Where to start?

nyxangel

New member
Hi All,

Let me start by saying I'm new and not quite sure where I fit in here, as such. I don't know if I can be considered poly-curious just yet, but I find myself in a situation where I feel the wonderful people of the poly community (yes, that's you guys!) are the people to talk to and bounce some thoughts off.

A quick intro to who I am and who we are-- I'm an open-minded, bisexual female in a 6-year monogamous relationship. As a couple, we're active within the BDSM community. From the very beginning of the relationship, we have discussed the idea of introducing a second female into our relationship on a sexual level. There's no pressure from either side. It's definitely something we're both equally interested in. Neither of us feel our relationship is somehow lacking something, as it currently stands. But we do feel a third person could bring a new and interesting dynamic. We are also both of the opinion that it's possible to feel love for more than one person at a time.

I suppose the fantasy is we'll find a mythical creature who will share our bed on a casual basis, with no strings attached, so to speak. Of course, the reality could never be that simple. On a personal level, we both agree that sex without some kind of emotional attachment to the other partner is just going through the motions. Although it might satisfy our physical desires, it's not going to add anything to our lives, as those physical desires are already being met. And, coming from a BDSM background, an emotional bond, along with the trust and understanding it brings, is vital to the activities we take part in. I don't think that level of emotional need can be satisfied by someone who just takes part in our sex life without playing a part in the rest of our lives too.

So, what's holding us back? Well, nothing on my partner's side, but fear on my part.

Fear that I may not be able to work through any jealousy I may experience.
Fear that I may end up feeling inadequate somehow.
Fear that once we've tried it, we might decide the poly lifestyle isn't for us, but our relationship will have been irreparably damaged by the experience.

Is the reward worth the risks involved? I keep coming back to the old adage, "If it ain't broke, don't fix it."

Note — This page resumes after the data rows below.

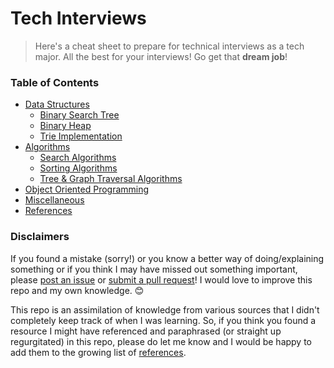 # Tech Interviews

> Here's a cheat sheet to prepare for technical interviews as a tech major. All the best for your interviews! Go get that **dream job**!

### Table of Contents

- [Data Structures](1%20-%20Data%20Structures.md)
    - [Binary Search Tree](1.1%20-%20Binary%20Search%20Tree.md)
    - [Binary Heap](1.2%20-%20Binary%20Heap.md)
    - [Trie Implementation](1.3%20-%20Trie%20Implementation.md)
- [Algorithms](2%20-%20Algorithms.md)
    - [Search Algorithms](2.1%20-%20Search%20Algorithms.md)
    - [Sorting Algorithms](2.2%20-%20Sorting%20Algorithms.md)
    - [Tree & Graph Traversal Algorithms](2.3%20-%20Tree%20&%20Graph%20Traversal%20Algorithms.md)
- [Object Oriented Programming](3%20-%20OOP.md)
- [Miscellaneous](4%20-%20Miscellaneous.md)
- [References](References.md)

### Disclaimers

If you found a mistake (sorry!) or you know a better way of doing/explaining something or if you think I may have missed out something important, please [post an issue](https://github.com/SuyashLakhotia/TechInterview/issues) or [submit a pull request](https://github.com/SuyashLakhotia/TechInterview/pulls)! I would love to improve this repo and my own knowledge. :blush:

This repo is an assimilation of knowledge from various sources that I didn't completely keep track of when I was learning. So, if you think you found a resource I might have referenced and paraphrased (or straight up regurgitated) in this repo, please do let me know and I would be happy to add them to the growing list of [references](References.md).
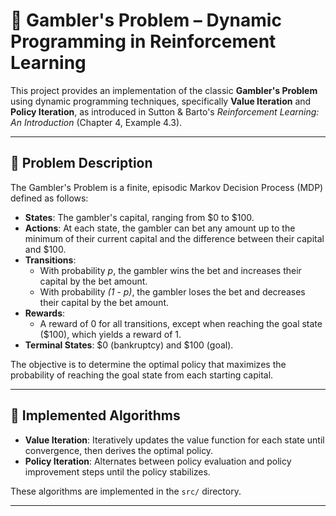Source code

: # 🎰 Gambler's Problem – Dynamic Programming in Reinforcement Learning

This project provides an implementation of the classic **Gambler's Problem** using dynamic programming techniques, specifically **Value Iteration** and **Policy Iteration**, as introduced in Sutton & Barto's *Reinforcement Learning: An Introduction* (Chapter 4, Example 4.3).

---

## 📖 Problem Description

The Gambler's Problem is a finite, episodic Markov Decision Process (MDP) defined as follows:

- **States**: The gambler's capital, ranging from \$0 to \$100.
- **Actions**: At each state, the gambler can bet any amount up to the minimum of their current capital and the difference between their capital and \$100.
- **Transitions**:
  - With probability *p*, the gambler wins the bet and increases their capital by the bet amount.
  - With probability *(1 - p)*, the gambler loses the bet and decreases their capital by the bet amount.
- **Rewards**:
  - A reward of 0 for all transitions, except when reaching the goal state (\$100), which yields a reward of 1.
- **Terminal States**: \$0 (bankruptcy) and \$100 (goal).

The objective is to determine the optimal policy that maximizes the probability of reaching the goal state from each starting capital.

---

## 🧠 Implemented Algorithms

- **Value Iteration**: Iteratively updates the value function for each state until convergence, then derives the optimal policy.
- **Policy Iteration**: Alternates between policy evaluation and policy improvement steps until the policy stabilizes.

These algorithms are implemented in the `src/` directory.

---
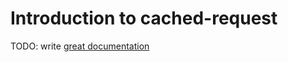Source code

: # Introduction to cached-request

TODO: write [great documentation](http://jacobian.org/writing/what-to-write/)
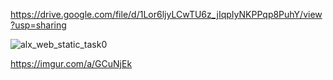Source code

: https://drive.google.com/file/d/1Lor6ljyLCwTU6z_jIqpIyNKPPqp8PuhY/view?usp=sharing

![alx_web_static_task0](https://github.com/Lamba237/alx-system_engineering-devops/assets/129569062/bc06ff75-f81f-41fe-af70-706e64dbc334)

https://imgur.com/a/GCuNjEk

Don't get me wrong. I'm not a pessimist, by any means! I just want to make sure I'm prepared for the challenges we may meet along the way. It would have been so much easier if we had made the decision 6 years ago whilst the relationship was still new. But now I'm torn. His happiness is incredibly important to me. Worst case scenario, if the relationship morphed into a twosome that didn't involve me, for instance, and it made him happy, then I think I would be happy for him. But, of course, I'd rather that sort of situation didn't occur in the first place!

So, how do you do it?
How do you get past that fear of the unknown?
How do you deal with any jealousy that may occur?
How do you decide that the risk is worth the possible rewards?

Of course, we can only make those decisions for ourselves, but I would really appreciate hearing some of your thoughts and opinions.
 
I suppose the fantasy is we'll find a mythical creature who will share our bed on a casual basis, with no strings attached, so to speak.

A unicorn? Do a search, there is lots on here about that.

So, what's holding us back? Well, nothing on my partners side, but fear on my part. Fear that I may not be able to work through any jealousy I may experience. Fear that I may end up feeling inadequate somehow. Fear that once we've tried it we might decide the poly lifestyle isn't for us, but our relationship will have been irreparably damaged by the experience. Is the reward worth the risks involved?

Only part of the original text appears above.